Доверить ведение следствия и вынесение приговора обычным судебным инстанциям, в частности Парламенту, было слишком рискованно. Не все председатели и советники были у Людовика в кулаке и не все повиновались его приказам. Некоторые старались соблюдать закон и правила судебной процедуры, требуя по меньшей мере формальной независимости. Поэтому некоторые дела, и далеко не самые незначительные, у них забрали и произвольным образом передали на рассмотрение комиссаров, назначаемых для каждого конкретного случая, — на рассмотрение людей, которые хотели только выслужиться.

Конечно, королю не удалось отстранить Парламент от всех дел, но он всеми силами к этому стремился, с завидным упорством используя давление всякого рода, громко объявляя свою волю, засыпая упорствующих советами и угрозами. 7 июля 1467 года он строго запретил Парижскому парламенту вести процесс над Жаном де Бово. Сын сеньора де Пресиньи, избранный епископом Анжереким благодаря вмешательству Карла VII, он был отлучен от Церкви архиепископом Турским, обвинившим его в отравлении одного из каноников кафедрального собора. Папа подтвердил приговор и лишил его епископства и всех бенефициев за «проступки и прегрешения» и за «срам его сословию, жизни и славе». Король, которому поручили исполнить приговор, не заставил себя упрашивать: де Бово вовсе не принадлежал к числу его друзей и верных слуг. Избавиться от него и назначить на его место другого — это вполне устраивало короля. Он громко заявил, что, как добрый сын Церкви, лишь исполняет волю Святого престола. Пусть советники Парламента и не думают заниматься этим делом; оно не входит в сферу их компетенции. Дело было в его руках, и он постоянно вмешивался, чтобы все решить самому. 12 августа 1467 года он сообщил канцлеру, что необходимо привлечь к следствию слуг Жана де Бово, также изобличенных как злодеи. Король настаивал: «Вам ведомо, что дело касается нас, нашей особы и нашего государства; велите же вершить его со всею поспешностью».

Виновные в мятежах, захваченные с оружием в руках или недвусмысленно обличенные усердными доносчиками, очерненные в глазах общественности и обвиненные в ходе скоротечного следствия конечно же не могли рассчитывать на настоящий судебный процесс: наказание настигало их прямо на месте преступления.
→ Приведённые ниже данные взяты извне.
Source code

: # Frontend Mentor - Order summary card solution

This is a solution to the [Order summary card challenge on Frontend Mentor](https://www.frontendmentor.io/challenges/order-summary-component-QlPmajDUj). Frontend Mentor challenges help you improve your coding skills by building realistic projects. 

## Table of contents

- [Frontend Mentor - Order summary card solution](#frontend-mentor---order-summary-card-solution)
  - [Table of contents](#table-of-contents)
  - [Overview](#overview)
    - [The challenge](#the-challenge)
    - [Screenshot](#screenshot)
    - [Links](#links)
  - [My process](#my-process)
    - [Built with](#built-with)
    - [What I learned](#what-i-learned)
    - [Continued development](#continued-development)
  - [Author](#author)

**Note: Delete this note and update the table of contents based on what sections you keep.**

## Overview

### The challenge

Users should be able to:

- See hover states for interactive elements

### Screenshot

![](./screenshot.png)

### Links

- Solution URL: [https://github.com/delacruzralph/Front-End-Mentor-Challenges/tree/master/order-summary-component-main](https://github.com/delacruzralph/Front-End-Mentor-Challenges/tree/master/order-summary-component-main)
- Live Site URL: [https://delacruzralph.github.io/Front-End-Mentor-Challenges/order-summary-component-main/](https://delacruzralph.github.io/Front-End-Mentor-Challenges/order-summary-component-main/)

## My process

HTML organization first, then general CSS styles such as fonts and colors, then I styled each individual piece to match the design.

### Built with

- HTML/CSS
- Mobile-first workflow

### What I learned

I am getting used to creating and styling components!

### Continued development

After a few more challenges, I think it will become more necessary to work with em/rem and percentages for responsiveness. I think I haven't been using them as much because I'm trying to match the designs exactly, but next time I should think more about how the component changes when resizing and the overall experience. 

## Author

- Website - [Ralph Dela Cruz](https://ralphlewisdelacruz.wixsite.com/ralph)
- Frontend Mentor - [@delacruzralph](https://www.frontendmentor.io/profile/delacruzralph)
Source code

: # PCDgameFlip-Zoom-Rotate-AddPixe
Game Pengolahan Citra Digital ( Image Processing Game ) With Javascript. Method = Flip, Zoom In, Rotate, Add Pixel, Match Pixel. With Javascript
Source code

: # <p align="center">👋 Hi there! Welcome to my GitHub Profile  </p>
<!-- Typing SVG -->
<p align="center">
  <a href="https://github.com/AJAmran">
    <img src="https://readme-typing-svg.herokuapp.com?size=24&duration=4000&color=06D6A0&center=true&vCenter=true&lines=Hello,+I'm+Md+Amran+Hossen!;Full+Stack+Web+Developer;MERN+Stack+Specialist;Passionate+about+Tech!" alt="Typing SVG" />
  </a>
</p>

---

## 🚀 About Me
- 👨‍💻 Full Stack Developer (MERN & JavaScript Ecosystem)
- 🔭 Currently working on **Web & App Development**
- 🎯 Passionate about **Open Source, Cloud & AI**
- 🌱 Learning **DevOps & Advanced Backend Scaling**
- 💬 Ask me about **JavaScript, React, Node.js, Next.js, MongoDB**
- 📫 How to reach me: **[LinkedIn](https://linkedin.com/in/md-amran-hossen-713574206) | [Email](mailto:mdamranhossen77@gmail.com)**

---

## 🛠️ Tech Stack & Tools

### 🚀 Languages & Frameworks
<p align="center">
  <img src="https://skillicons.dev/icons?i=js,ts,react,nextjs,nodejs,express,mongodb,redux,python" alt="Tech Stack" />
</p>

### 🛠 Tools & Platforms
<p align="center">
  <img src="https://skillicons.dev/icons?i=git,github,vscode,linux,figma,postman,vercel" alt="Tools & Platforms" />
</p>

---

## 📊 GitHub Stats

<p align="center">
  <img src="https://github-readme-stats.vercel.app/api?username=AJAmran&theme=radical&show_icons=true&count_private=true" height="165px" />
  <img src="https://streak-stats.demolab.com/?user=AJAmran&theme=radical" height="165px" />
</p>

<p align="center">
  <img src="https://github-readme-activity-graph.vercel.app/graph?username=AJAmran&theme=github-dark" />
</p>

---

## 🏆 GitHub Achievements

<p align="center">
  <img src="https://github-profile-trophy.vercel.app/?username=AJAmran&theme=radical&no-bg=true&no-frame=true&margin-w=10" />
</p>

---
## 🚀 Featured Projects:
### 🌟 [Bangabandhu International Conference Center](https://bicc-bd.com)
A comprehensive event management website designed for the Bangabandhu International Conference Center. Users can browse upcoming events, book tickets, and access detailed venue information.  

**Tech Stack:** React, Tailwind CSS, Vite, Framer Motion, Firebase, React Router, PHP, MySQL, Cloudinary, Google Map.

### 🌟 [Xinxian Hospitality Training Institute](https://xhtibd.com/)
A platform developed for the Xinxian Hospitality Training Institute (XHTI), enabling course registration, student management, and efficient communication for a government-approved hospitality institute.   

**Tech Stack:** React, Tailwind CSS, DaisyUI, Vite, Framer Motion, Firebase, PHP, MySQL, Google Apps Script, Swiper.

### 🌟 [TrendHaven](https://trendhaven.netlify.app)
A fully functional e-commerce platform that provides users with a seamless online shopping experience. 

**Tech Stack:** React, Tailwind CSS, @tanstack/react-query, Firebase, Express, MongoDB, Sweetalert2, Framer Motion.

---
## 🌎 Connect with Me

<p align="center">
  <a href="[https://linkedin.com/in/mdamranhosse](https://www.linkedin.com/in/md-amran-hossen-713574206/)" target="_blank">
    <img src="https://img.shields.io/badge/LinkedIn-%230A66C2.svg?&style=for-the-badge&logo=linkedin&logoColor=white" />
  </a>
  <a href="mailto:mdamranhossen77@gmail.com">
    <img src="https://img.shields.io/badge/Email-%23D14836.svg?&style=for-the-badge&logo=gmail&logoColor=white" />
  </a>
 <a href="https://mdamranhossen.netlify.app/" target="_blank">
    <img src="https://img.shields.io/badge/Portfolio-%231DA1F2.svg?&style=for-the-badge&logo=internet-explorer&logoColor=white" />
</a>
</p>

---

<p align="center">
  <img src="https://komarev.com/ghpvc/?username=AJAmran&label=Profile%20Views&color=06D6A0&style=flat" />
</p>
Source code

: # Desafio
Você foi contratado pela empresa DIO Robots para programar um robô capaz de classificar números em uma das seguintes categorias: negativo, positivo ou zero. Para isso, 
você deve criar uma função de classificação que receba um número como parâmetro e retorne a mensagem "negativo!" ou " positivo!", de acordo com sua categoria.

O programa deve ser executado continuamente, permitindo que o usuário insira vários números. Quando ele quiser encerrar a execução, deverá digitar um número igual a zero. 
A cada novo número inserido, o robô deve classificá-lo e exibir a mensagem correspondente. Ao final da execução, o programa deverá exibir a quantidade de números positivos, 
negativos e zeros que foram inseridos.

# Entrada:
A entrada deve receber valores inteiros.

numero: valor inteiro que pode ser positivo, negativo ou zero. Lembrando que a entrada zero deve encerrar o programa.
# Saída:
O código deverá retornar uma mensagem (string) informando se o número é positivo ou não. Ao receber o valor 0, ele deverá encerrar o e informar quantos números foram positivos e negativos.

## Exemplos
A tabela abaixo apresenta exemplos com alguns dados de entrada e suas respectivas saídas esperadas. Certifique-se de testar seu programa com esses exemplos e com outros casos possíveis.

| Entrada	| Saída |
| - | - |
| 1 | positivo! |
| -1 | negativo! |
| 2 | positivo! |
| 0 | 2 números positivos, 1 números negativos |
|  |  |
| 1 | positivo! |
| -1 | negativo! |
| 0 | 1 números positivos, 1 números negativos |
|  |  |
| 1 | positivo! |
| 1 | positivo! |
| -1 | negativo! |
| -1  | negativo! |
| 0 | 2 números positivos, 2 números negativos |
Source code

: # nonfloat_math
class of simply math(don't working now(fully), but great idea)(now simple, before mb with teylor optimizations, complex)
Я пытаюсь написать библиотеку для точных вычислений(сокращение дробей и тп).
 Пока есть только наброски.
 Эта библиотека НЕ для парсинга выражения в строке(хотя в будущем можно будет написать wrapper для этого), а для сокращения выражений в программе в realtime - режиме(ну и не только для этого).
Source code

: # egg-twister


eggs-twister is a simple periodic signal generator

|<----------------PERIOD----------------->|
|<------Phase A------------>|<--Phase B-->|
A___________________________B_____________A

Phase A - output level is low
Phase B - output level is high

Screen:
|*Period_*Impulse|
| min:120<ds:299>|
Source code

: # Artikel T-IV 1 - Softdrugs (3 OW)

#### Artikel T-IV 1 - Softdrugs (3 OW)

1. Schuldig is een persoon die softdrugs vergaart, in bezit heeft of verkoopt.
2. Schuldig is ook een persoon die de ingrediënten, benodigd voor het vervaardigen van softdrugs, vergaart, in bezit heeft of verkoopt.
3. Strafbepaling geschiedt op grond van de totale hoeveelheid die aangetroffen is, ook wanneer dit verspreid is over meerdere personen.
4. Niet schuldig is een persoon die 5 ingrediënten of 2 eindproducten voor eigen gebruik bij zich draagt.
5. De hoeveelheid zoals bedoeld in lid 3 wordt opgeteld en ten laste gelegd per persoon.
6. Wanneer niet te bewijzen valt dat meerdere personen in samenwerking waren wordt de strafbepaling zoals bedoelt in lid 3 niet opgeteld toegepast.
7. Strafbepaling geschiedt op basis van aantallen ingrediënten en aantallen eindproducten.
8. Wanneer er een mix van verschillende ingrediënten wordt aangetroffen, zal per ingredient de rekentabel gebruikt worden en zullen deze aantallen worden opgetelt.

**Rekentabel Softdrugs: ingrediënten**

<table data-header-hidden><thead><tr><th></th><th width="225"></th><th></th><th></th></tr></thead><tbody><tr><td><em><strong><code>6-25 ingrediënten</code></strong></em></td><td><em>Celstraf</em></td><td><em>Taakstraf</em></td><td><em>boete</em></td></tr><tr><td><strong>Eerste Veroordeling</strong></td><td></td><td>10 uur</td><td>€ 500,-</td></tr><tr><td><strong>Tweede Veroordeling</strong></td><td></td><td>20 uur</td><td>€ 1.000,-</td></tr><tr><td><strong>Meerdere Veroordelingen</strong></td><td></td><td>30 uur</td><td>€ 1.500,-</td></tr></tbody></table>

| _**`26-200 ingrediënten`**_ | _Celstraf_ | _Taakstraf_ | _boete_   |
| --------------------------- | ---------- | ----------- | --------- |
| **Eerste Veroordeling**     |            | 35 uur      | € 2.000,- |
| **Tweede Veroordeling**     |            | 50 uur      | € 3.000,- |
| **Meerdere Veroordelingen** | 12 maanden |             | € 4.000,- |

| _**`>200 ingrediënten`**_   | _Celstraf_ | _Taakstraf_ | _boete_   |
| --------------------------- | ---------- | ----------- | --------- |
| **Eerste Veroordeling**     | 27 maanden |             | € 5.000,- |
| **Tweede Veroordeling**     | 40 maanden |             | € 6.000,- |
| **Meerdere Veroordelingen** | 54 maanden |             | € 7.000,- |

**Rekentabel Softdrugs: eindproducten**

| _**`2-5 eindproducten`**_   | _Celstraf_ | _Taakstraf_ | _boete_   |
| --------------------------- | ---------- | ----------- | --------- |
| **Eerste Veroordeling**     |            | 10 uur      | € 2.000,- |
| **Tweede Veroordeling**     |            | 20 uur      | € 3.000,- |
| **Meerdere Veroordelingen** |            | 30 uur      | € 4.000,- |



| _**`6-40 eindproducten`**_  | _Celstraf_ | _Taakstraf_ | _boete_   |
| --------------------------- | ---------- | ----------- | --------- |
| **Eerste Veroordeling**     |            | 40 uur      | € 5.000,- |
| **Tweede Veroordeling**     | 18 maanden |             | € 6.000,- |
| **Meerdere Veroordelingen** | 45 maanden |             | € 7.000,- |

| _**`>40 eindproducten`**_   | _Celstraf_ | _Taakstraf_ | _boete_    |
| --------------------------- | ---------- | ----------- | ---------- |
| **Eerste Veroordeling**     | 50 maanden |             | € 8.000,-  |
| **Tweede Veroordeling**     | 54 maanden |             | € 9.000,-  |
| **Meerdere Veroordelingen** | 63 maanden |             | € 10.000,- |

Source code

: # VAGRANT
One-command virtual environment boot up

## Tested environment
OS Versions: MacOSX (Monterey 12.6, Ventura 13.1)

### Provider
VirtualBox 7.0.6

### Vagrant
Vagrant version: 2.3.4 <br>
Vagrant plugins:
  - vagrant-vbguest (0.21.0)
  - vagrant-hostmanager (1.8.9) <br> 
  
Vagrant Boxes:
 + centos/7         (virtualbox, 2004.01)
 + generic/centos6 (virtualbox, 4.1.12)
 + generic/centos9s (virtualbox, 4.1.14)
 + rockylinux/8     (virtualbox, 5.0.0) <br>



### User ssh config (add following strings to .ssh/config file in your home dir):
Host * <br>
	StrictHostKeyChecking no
Ни Большой совет, ни Парламент о них даже не знали. Так стало с рыцарем, сыном испанца Салазара, долгое время служившего графу д'Арманьяку, который поднял восстание в городах Берри против налога на соль и бросил в тюрьму всех королевских чиновников; король велел повесить его самого и его сообщников: «И не скрывайте ничего и никого не бойтесь, ибо я предпочел бы потерять десять тысяч экю, чем чинить над ним суд».

Король и верные исполнители его воли утверждали, что Шарль д'Альбре, приговоренный к смерти в 1473 году, был судим «в Парламенте». Это в большей степени было игрой в слова, чем попыткой успокоить чью-то совесть и унять ропот. Следствие Парламенту не поручали, и только первый председатель и малое число советников состояли в коллегии комиссаров, сплошь назначенцев. Трое из них, которые, несмотря ни на что, отказались поддержать обвинительное заключение, считая Альбре невиновным во всех преступлениях, лишились своей должности. Правда в том, что большая часть имущества осужденного была обещана следователям, в частности сиру де Боже, зятю короля, который председательствовал на суде, Бофилю де Жюжу, главному обвинителю, и Жану де Дайону, которому часто поручали подобные дела. Допросы вел канцлер Пьер Дориоль, безраздельно преданный королю, уже неоднократно испытанный при подобных обстоятельствах; он окружил себя высокопоставленными чиновниками, назначенными и созванными по приказу короля.